The data START
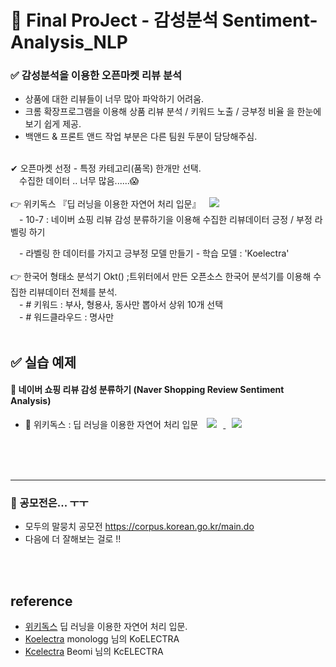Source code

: # 🌈 Final ProJect - 감성분석 Sentiment-Analysis_NLP

### ✅ 감성분석을 이용한 오픈마켓 리뷰 분석
- 상품에 대한 리뷰들이 너무 많아 파악하기 어려움.
- 크롬 확장프로그램을 이용해 상품 리뷰 분석 / 키워드 노출 / 긍부정 비율 을 한눈에 보기 쉽게 제공.
- 백앤드 & 프론트 앤드 작업 부분은 다른 팀원 두분이 담당해주심.
<br>
✔ 오픈마켓 선정 - 특정 카테고리(품목) 한개만 선택.<br>
　수집한 데이터 .. 너무 많음......😱
<br>
<br>
👉 위키독스 『딥 러닝을 이용한 자연어 처리 입문』  <a href="https://wikidocs.net/94600">
    <img src="http://img.shields.io/badge/-wikidocs-black?style=flat&logo=BookStack&link=https://wikidocs.net/94600" style="height : auto; margin-left : 10px; margin-right : 10px;"/></a>       
<br>
　- 10-7 : 네이버 쇼핑 리뷰 감성 분류하기을 이용해 수집한 리뷰데이터 긍정 / 부정 라벨링 하기<br>

　- 라벨링 한 데이터를 가지고 긍부정 모델 만들기 - 학습 모델 : 'Koelectra' 
<br>
<br>
👉 한국어 형태소 분석기 Okt() ;트위터에서 만든 오픈소스 한국어 분석기를 이용해 수집한 리뷰데이터 전체를 분석.
<br>
　- # 키워드 : 부사, 형용사, 동사만 뽑아서 상위 10개 선택
 <br>
　- # 워드클라우드 : 명사만 
<br>
<br>


## ✅ 실습 예제 
#### 👛 네이버 쇼핑 리뷰 감성 분류하기 (Naver Shopping Review Sentiment Analysis)

  - 📙 위키독스 : 딥 러닝을 이용한 자연어 처리 입문  <a href="https://wikidocs.net/94600">
    <img src="http://img.shields.io/badge/-wikidocs-black?style=flat&logo=BookStack&link=https://wikidocs.net/94600"
        style="height : auto; margin-left : 10px; margin-right : 10px;"/> <a href="https://github.com/leo-contigo/Project_Sentiment-Analysis_NLP/blob/main/%EB%84%A4%EC%9D%B4%EB%B2%84%20%EC%87%BC%ED%95%91%EB%A6%AC%EB%B7%B0%20%EA%B0%90%EC%84%B1%EB%B6%84%EC%84%9D(Naver%20Movie%20Review%20Sentiment%20Analysis).ipynb">
    <img 
        src="http://img.shields.io/badge/-Colab-black?style=flat&logo=Google Colab&link=https://github.com/leo-contigo/Project_Sentiment-Analysis_NLP/blob/main/%EB%84%A4%EC%9D%B4%EB%B2%84%20%EC%87%BC%ED%95%91%EB%A6%AC%EB%B7%B0%20%EA%B0%90%EC%84%B1%EB%B6%84%EC%84%9D(Naver%20Movie%20Review%20Sentiment%20Analysis).ipynb"
        style="height : auto; margin-left : 10px; margin-right : 10px;"/>
</a>
<br>
<br>
<br>

---
### 🌌 공모전은... ㅜㅜ <br>
- 모두의 말뭉치 공모전 https://corpus.korean.go.kr/main.do<br>
- 다음에 더 잘해보는 걸로 !!
<br>
<br>

## reference
- [위키독스](https://wikidocs.net/94600) 딥 러닝을 이용한 자연어 처리 입문.
- [Koelectra](https://github.com/monologg/KoELECTRA) monologg 님의 KoELECTRA
- [Kcelectra](https://github.com/Beomi/KcELECTRA) Beomi 님의 KcELECTRA

<!-- 주석 

## 🌌 지금 내 상태
↪ 무지성으로.. ctrl+c, ctrl+v....<br>
↪ 여러번 처다보고 있으니 뭐가 뭔지는 0.00000000000000000001% 알 듯.<br>
<br>
-->
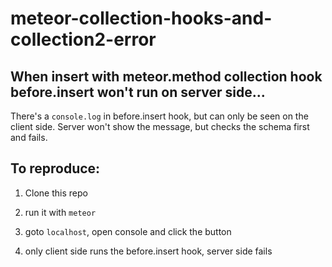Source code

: # meteor-collection-hooks-and-collection2-error

## When insert with meteor.method collection hook before.insert won't run on server side...

There's a `console.log` in before.insert hook, but can only be seen on the
client side. Server won't show the message, but checks the schema first and
fails.

## To reproduce:

1. Clone this repo

1. run it with `meteor`

1. goto `localhost`, open console and click the button

1. only client side runs the before.insert hook, server side fails
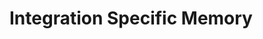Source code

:# Integration Specific Memory
<!-- Entries below should be added reverse chronologically (newest first) -->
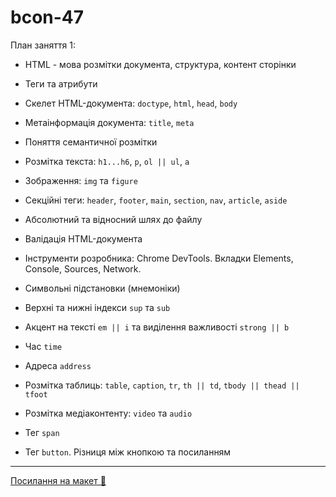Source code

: # bcon-47

План заняття 1:

- HTML - мова розмітки документа, структура, контент сторінки
- Теги та атрибути
- Cкелет HTML-документа: `doctype`, `html`, `head`, `body`
- Метаінформація документа: `title`, `meta`
- Поняття семантичної розмітки
- Розмітка текста: `h1...h6`, `p`, `ol || ul`, `a`
- Зображення: `img` та `figure`
- Секційні теги: `header`, `footer`, `main`, `section`, `nav`, `article`, `aside`
- Абсолютний та відносний шлях до файлу
- Валідація HTML-документа
- Інструменти розробника: Chrome DevTools. Вкладки Elements, Console, Sources, Network.

- Символьні підстановки (мнемоніки)
- Верхні та нижні індекси `sup` та `sub`
- Акцент на тексті `em || i` та виділення важливості `strong || b`
- Час `time`
- Адреса `address`
- Розмітка таблиць: `table`, `caption`, `tr`, `th || td`, `tbody || thead || tfoot`
- Розмітка медіаконтенту: `video` та `audio`
- Тег `span`
- Тег `button`. Різниця між кнопкою та посиланням

---

[Посилання на макет 🎨](https://www.figma.com/file/z6Rb84e4NKxe66QNokOWA8/Barbershop-EN?node-id=1374%3A32)
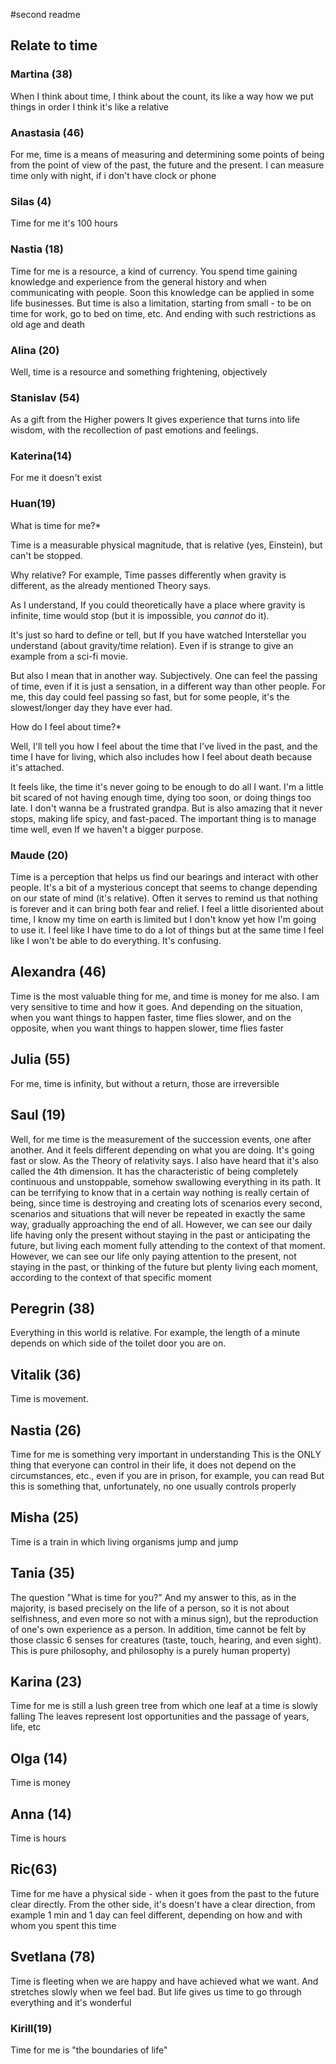 #second readme
## Relate to time
### Martina (38)
When I think about time, I think about the count, its like a way how we put things in order
I think it's like a relative 

### Anastasia (46)
For me, time is a means of measuring and determining some points of being from the point of view of the past, the future and the present. I can measure time only with night, if i don't have clock or phone 

### Silas (4)

Time for me it's 100 hours

### Nastia (18)

Time for me is a resource, a kind of currency.
You spend time gaining knowledge and experience from the general history and when communicating with people. Soon this knowledge can be applied in some life businesses. But time is also a limitation, starting from small - to be on time for work, go to bed on time, etc. And ending with such restrictions as old age and death

### Alina (20)

Well, time is a resource and something frightening, objectively

### Stanislav (54)

As a gift from the Higher powers
It gives experience that turns into life wisdom, with the recollection of past emotions and feelings.

### Katerina(14)

For me it doesn't exist

### Huan(19)

What is time for me?*

Time is a measurable physical magnitude, that is relative (yes, Einstein), but can't be stopped. 

Why relative? For example, Time passes differently when gravity is different, as the already mentioned Theory says.

As I understand, If you could theoretically have a place where gravity is infinite, time would stop (but it is impossible, you *cannot* do it). 

It's just so hard to define or tell, but If you have watched Interstellar you understand (about gravity/time relation). Even if is strange to give an example from a sci-fi movie.

But also I mean that in another way. Subjectively. One can feel the passing of time, even if it is just a sensation, in a different way than other people. For me, this day could feel passing so fast, but for some people, it's the slowest/longer day they have ever had.

How do I feel about time?*

Well, I'll tell you how I feel about the time that I've lived in the past, and the time I have for living, which also includes how I feel about death because it's attached.

It feels like, the time it's never going to be enough to do all I want. I'm a little bit scared of not having enough time, dying too soon, or doing things too late. I don't wanna be a frustrated grandpa. But is also amazing that it never stops, making life spicy, and fast-paced. The important thing is to manage time well, even If we haven't a bigger purpose.

### Maude (20)

Time is a perception that helps us find our bearings and interact with other people.  It's a bit of a mysterious concept that seems to change depending on our state of mind (it's relative).  Often it serves to remind us that nothing is forever and it can bring both fear and relief.
I feel a little disoriented about time, I know my time on earth is limited but I don't know yet how I'm going to use it.  I feel like I have time to do a lot of things but at the same time I feel like I won't be able to do everything.  It's confusing.

## Alexandra (46)

Time is the most valuable thing for me, and time is money for me also. I am very sensitive to time and how it goes. And depending on the situation, when you want things to happen faster, time flies  slower, and on the opposite, when you want things to happen slower, time flies faster

## Julia (55)

For me, time is infinity, but without a return, those are irreversible

## Saul (19)

Well, for me time is the measurement of the succession events, one after another. And it feels different depending on what you are doing. It's going fast or slow. As the Theory of relativity says. I also have heard that it's also called the 4th dimension.
It has the characteristic of being completely continuous and unstoppable, somehow swallowing everything in its path. It can be terrifying to know that in a certain way nothing is really certain of being, since time is destroying and creating lots of scenarios every second, scenarios and situations that will never be repeated in exactly the same way, gradually approaching the end of all. However, we can see our daily life having only the present without staying in the past or anticipating the future, but living each moment fully attending to the context of that moment. However, we can see our life only paying attention to the present, not staying in the past, or thinking of the future but plenty living each moment, according to the context of that specific moment

## Peregrin (38)

Everything in this world is relative.  For example, the length of a minute depends on which side of the toilet door you are on.

## Vitalik (36)

Time is movement.

## Nastia (26)

Time for me is something very important in understanding
This is the ONLY thing that everyone can control in their life, it does not depend on the circumstances, etc., even if you are in prison, for example, you can read
But this is something that, unfortunately, no one usually controls properly

## Misha (25)

Time is a train in which living organisms jump and jump

## Tania (35)

The question "What is time for you?"
And my answer to this, as in the majority, is based precisely on the life of a person, so it is not about selfishness, and even more so not with a minus sign), but the reproduction of one's own experience as a person.
In addition, time cannot be felt by those classic 6 senses for creatures (taste, touch, hearing, and even sight). This is pure philosophy, and philosophy is a purely human property)

## Karina (23)

Time for me is still a lush green tree from which one leaf at a time is slowly falling
The leaves represent lost opportunities and the passage of years, life, etc


## Olga (14)

Time is money

## Anna (14)

Time is hours

## Ric(63)

Time for me have a physical side - when it goes from the past to the future clear directly. From the other side, it's doesn't have a clear direction, from example 1 min and 1 day can feel different, depending on how and with whom you spent this time

## Svetlana (78)

Time is fleeting when we are happy and have achieved what we want. And stretches slowly when we feel bad. But life gives us time to go through everything and it's wonderful

### Kirill(19)

Time for me is "the boundaries of life"
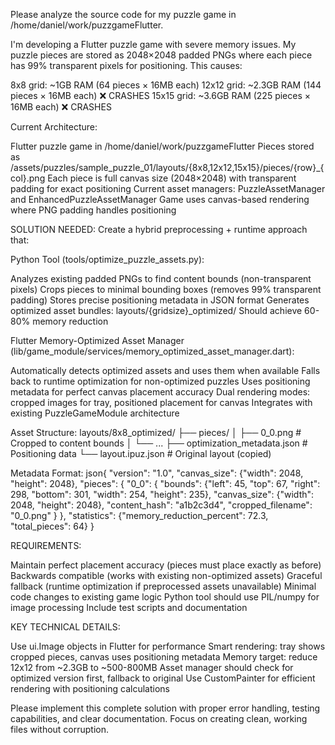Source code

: Please analyze the source code for my puzzle game in /home/daniel/work/puzzgameFlutter.

I'm developing a Flutter puzzle game with severe memory issues. My puzzle pieces are stored as 2048×2048 padded PNGs where each piece has 99% transparent pixels for positioning. This causes:

8x8 grid: ~1GB RAM (64 pieces × 16MB each)
12x12 grid: ~2.3GB RAM (144 pieces × 16MB each) ❌ CRASHES
15x15 grid: ~3.6GB RAM (225 pieces × 16MB each) ❌ CRASHES

Current Architecture:

Flutter puzzle game in /home/daniel/work/puzzgameFlutter
Pieces stored as /assets/puzzles/sample_puzzle_01/layouts/{8x8,12x12,15x15}/pieces/{row}_{col}.png
Each piece is full canvas size (2048×2048) with transparent padding for exact positioning
Current asset managers: PuzzleAssetManager and EnhancedPuzzleAssetManager
Game uses canvas-based rendering where PNG padding handles positioning

SOLUTION NEEDED:
Create a hybrid preprocessing + runtime approach that:

Python Tool (tools/optimize_puzzle_assets.py):

Analyzes existing padded PNGs to find content bounds (non-transparent pixels)
Crops pieces to minimal bounding boxes (removes 99% transparent padding)
Stores precise positioning metadata in JSON format
Generates optimized asset bundles: layouts/{gridsize}_optimized/
Should achieve 60-80% memory reduction


Flutter Memory-Optimized Asset Manager (lib/game_module/services/memory_optimized_asset_manager.dart):

Automatically detects optimized assets and uses them when available
Falls back to runtime optimization for non-optimized puzzles
Uses positioning metadata for perfect canvas placement accuracy
Dual rendering modes: cropped images for tray, positioned placement for canvas
Integrates with existing PuzzleGameModule architecture


Asset Structure:
layouts/8x8_optimized/
├── pieces/
│   ├── 0_0.png          # Cropped to content bounds
│   └── ...
├── optimization_metadata.json  # Positioning data
└── layout.ipuz.json     # Original layout (copied)

Metadata Format:
json{
  "version": "1.0",
  "canvas_size": {"width": 2048, "height": 2048},
  "pieces": {
    "0_0": {
      "bounds": {"left": 45, "top": 67, "right": 298, "bottom": 301, "width": 254, "height": 235},
      "canvas_size": {"width": 2048, "height": 2048},
      "content_hash": "a1b2c3d4",
      "cropped_filename": "0_0.png"
    }
  },
  "statistics": {"memory_reduction_percent": 72.3, "total_pieces": 64}
}


REQUIREMENTS:

Maintain perfect placement accuracy (pieces must place exactly as before)
Backwards compatible (works with existing non-optimized assets)
Graceful fallback (runtime optimization if preprocessed assets unavailable)
Minimal code changes to existing game logic
Python tool should use PIL/numpy for image processing
Include test scripts and documentation

KEY TECHNICAL DETAILS:

Use ui.Image objects in Flutter for performance
Smart rendering: tray shows cropped pieces, canvas uses positioning metadata
Memory target: reduce 12x12 from ~2.3GB to ~500-800MB
Asset manager should check for optimized version first, fallback to original
Use CustomPainter for efficient rendering with positioning calculations

Please implement this complete solution with proper error handling, testing capabilities, and clear documentation. Focus on creating clean, working files without corruption.
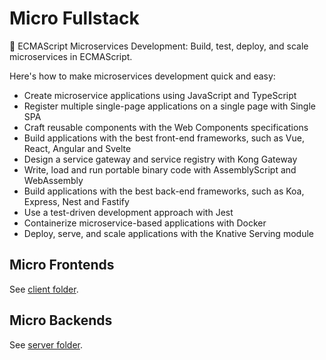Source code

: # Micro Fullstack

:maple_leaf: ECMAScript Microservices Development: Build, test, deploy, and scale microservices in ECMAScript.

Here's how to make microservices development quick and easy:

- Create microservice applications using JavaScript and TypeScript
- Register multiple single-page applications on a single page with Single SPA
- Craft reusable components with the Web Components specifications
- Build applications with the best front-end frameworks, such as Vue, React, Angular and Svelte
- Design a service gateway and service registry with Kong Gateway
- Write, load and run portable binary code with AssemblyScript and WebAssembly
- Build applications with the best back-end frameworks, such as Koa, Express, Nest and Fastify
- Use a test-driven development approach with Jest
- Containerize microservice-based applications with Docker
- Deploy, serve, and scale applications with the Knative Serving module

## Micro Frontends

See [client folder](./client).

## Micro Backends

See [server folder](./server).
The data END
- What you need to do: Among the entries above, copy exactly only the lines starting with the one containing "### Silas (4)" and going through the one containing "What is time for me?*", both ends included.

- Expected answer:
### Silas (4)

Time for me it's 100 hours

### Nastia (18)

Time for me is a resource, a kind of currency.
You spend time gaining knowledge and experience from the general history and when communicating with people. Soon this knowledge can be applied in some life businesses. But time is also a limitation, starting from small - to be on time for work, go to bed on time, etc. And ending with such restrictions as old age and death

### Alina (20)

Well, time is a resource and something frightening, objectively

### Stanislav (54)

As a gift from the Higher powers
It gives experience that turns into life wisdom, with the recollection of past emotions and feelings.

### Katerina(14)

For me it doesn't exist

### Huan(19)

What is time for me?*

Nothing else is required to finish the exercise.